Partenariato pubblico-privato e biblioteche

Parafrasando, nell’ottica che seguirà, le intuizioni di uno dei padri del pensiero filosofico occidentale, possiamo affermare che la società si fonda sul principio della divisione del lavoro e della necessaria interdipendenza che le varie attività – con lo scopo di produrre beni necessari alla collettività – hanno.

 

È Platone che nel dialogo de La Repubblica ci introduce alla concezione organicistica della comunità, ed è da Platone, dunque, che è possibile iniziare a rafforzare la tesi circa il profondo valore di ciò che oggi chiamiamo Partenariato Pubblico-Privato (PPP), quale sistema di raccordo tra autorità pubbliche e imprese private fornitrici di servizi.

 

La codificazione del paradigma di PPP, risalente al Libro verde[1] della Commissione CE, presentato il 30 aprile del 2004, denota fin da subito una limpidezza di intenti: lo sviluppo di un modello di partenariato tra soggetto pubblico e partner privato garantisce la realizzazione di progetti di pubblica utilità a vantaggio degli elementi in gioco: pubblica amministrazione, soggetto privato e utenza pubblica, in una posizione di collaborazione attiva e paritaria.

 

Considerando ancora, dunque, l’altisonante richiamo iniziale, solo in apparenza iperbolico, l’interrogativo da porsi sopraggiunge in modo fin troppo naturale: perché no?

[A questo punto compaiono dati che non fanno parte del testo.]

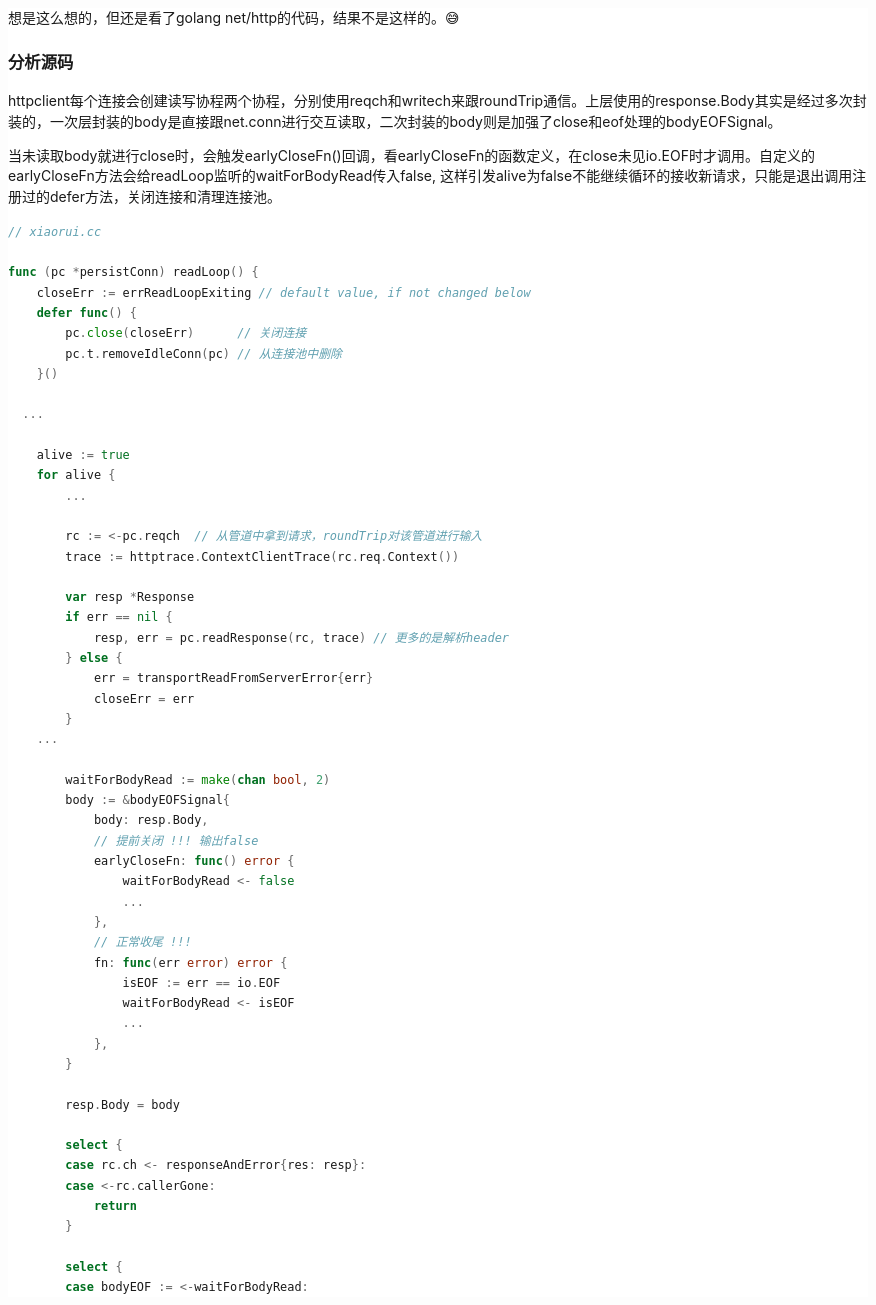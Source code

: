 想是这么想的，但还是看了golang net/http的代码，结果不是这样的。😅

### 分析源码

httpclient每个连接会创建读写协程两个协程，分别使用reqch和writech来跟roundTrip通信。上层使用的response.Body其实是经过多次封装的，一次层封装的body是直接跟net.conn进行交互读取，二次封装的body则是加强了close和eof处理的bodyEOFSignal。

当未读取body就进行close时，会触发earlyCloseFn()回调，看earlyCloseFn的函数定义，在close未见io.EOF时才调用。自定义的earlyCloseFn方法会给readLoop监听的waitForBodyRead传入false,  这样引发alive为false不能继续循环的接收新请求，只能是退出调用注册过的defer方法，关闭连接和清理连接池。

```go
// xiaorui.cc

func (pc *persistConn) readLoop() {
	closeErr := errReadLoopExiting // default value, if not changed below
	defer func() {
		pc.close(closeErr)      // 关闭连接
		pc.t.removeIdleConn(pc) // 从连接池中删除
	}()

  ...

	alive := true
	for alive {
	    ...

		rc := <-pc.reqch  // 从管道中拿到请求，roundTrip对该管道进行输入
		trace := httptrace.ContextClientTrace(rc.req.Context())

		var resp *Response
		if err == nil {
			resp, err = pc.readResponse(rc, trace) // 更多的是解析header
		} else {
			err = transportReadFromServerError{err}
			closeErr = err
		}
    ...

		waitForBodyRead := make(chan bool, 2)
		body := &bodyEOFSignal{
			body: resp.Body,
			// 提前关闭 !!! 输出false
			earlyCloseFn: func() error {
				waitForBodyRead <- false
				...
			},
			// 正常收尾 !!!
			fn: func(err error) error {
				isEOF := err == io.EOF
				waitForBodyRead <- isEOF
				...
			},
		}

		resp.Body = body

		select {
		case rc.ch <- responseAndError{res: resp}:
		case <-rc.callerGone:
			return
		}

		select {
		case bodyEOF := <-waitForBodyRead:
```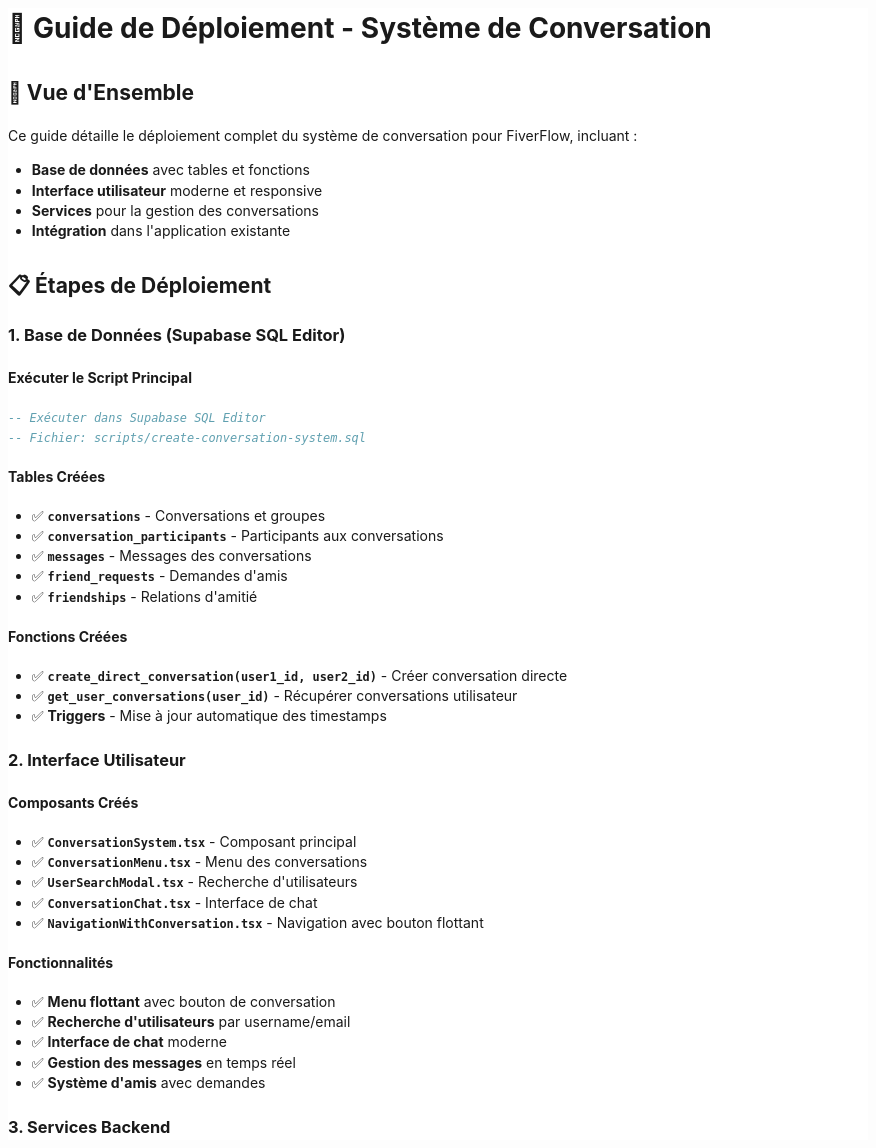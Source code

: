 # 💬 Guide de Déploiement - Système de Conversation

## 🎯 **Vue d'Ensemble**

Ce guide détaille le déploiement complet du système de conversation pour FiverFlow, incluant :
- **Base de données** avec tables et fonctions
- **Interface utilisateur** moderne et responsive
- **Services** pour la gestion des conversations
- **Intégration** dans l'application existante

## 📋 **Étapes de Déploiement**

### **1. Base de Données (Supabase SQL Editor)**

#### **Exécuter le Script Principal**
```sql
-- Exécuter dans Supabase SQL Editor
-- Fichier: scripts/create-conversation-system.sql
```

#### **Tables Créées**
- ✅ **`conversations`** - Conversations et groupes
- ✅ **`conversation_participants`** - Participants aux conversations
- ✅ **`messages`** - Messages des conversations
- ✅ **`friend_requests`** - Demandes d'amis
- ✅ **`friendships`** - Relations d'amitié

#### **Fonctions Créées**
- ✅ **`create_direct_conversation(user1_id, user2_id)`** - Créer conversation directe
- ✅ **`get_user_conversations(user_id)`** - Récupérer conversations utilisateur
- ✅ **Triggers** - Mise à jour automatique des timestamps

### **2. Interface Utilisateur**

#### **Composants Créés**
- ✅ **`ConversationSystem.tsx`** - Composant principal
- ✅ **`ConversationMenu.tsx`** - Menu des conversations
- ✅ **`UserSearchModal.tsx`** - Recherche d'utilisateurs
- ✅ **`ConversationChat.tsx`** - Interface de chat
- ✅ **`NavigationWithConversation.tsx`** - Navigation avec bouton flottant

#### **Fonctionnalités**
- ✅ **Menu flottant** avec bouton de conversation
- ✅ **Recherche d'utilisateurs** par username/email
- ✅ **Interface de chat** moderne
- ✅ **Gestion des messages** en temps réel
- ✅ **Système d'amis** avec demandes

### **3. Services Backend**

Nell’usuale dinamismo contrattuale, che vede prevalere l’appalto pubblico al citato PPP, l’elemento che troppo spesso viene a mancare è la fluidità. Di cosa? Delle relazioni. È un contratto, questo, che stride fin dai preliminari momenti di raccordo: il soggetto pubblico decide e il più delle volte impone, mentre il privato esegue.

 

A rifletterci bene, il punto della situazione rientra nella composizione dell’appellativo: Partenariato Pubblico-Privato. La condizione paritaria che il modello in questione pone come base del rapporto, lascia intendere da sé il vantaggio che la coralità degli interventi nella definizione ed esecuzione di un progetto può generare. In altre parole, un processo produttivo creato dalla coesistenza di forze di diversa natura (pubblica e privata, appunto) nei momenti di progettazione, finanziamento, costruzione o rinnovamento, gestione e manutenzione, sarà ben più solido, efficace e vantaggioso perché condiviso.

 

In un ambito come quello culturale, e più specificamente biblioteconomico, vessato dalle conseguenze generate dalla mancanza di personale adeguatamente formato, dagli esigui finanziamenti e dall’imprevedibilità nel calcolo delle tempistiche di lavoro, una gestione dei progetti collaborativa e studiata su più fronti con interventi di diversa preparazione risulta vitale per una corretta attività professionale.

 

Affrontare le fasi di realizzazione in un rapporto di condivisione di rischi e vantaggi – dall’ideazione all’erogazione dei servizi – può impattare in modo significativo sulla presentazione e fruizione dei progetti sulla pubblica utenza; e in una dimensione come quella cui apparteniamo parrebbe logico, quindi, iniziare a ragionare su uno studio di fattibilità per l’utilizzo dello strumento PPP declinato alle biblioteche.

 

A questo proposito, non è un caso che i criteri di valutazione di una biblioteca abbiano virato verso lidi qualitativi, lasciandosi alle spalle quelli quantitativi: è necessario un ritorno alla deontologia, e per farlo serve consapevolezza. Le biblioteche hanno bisogno di una visione, come testimoniano le intenzioni del Convegno delle Stelline 2023, e una modifica alla prassi che vede, in questo senso, l’appalto pubblico come unico attore in scena, questa visione, può aiutare a definirla.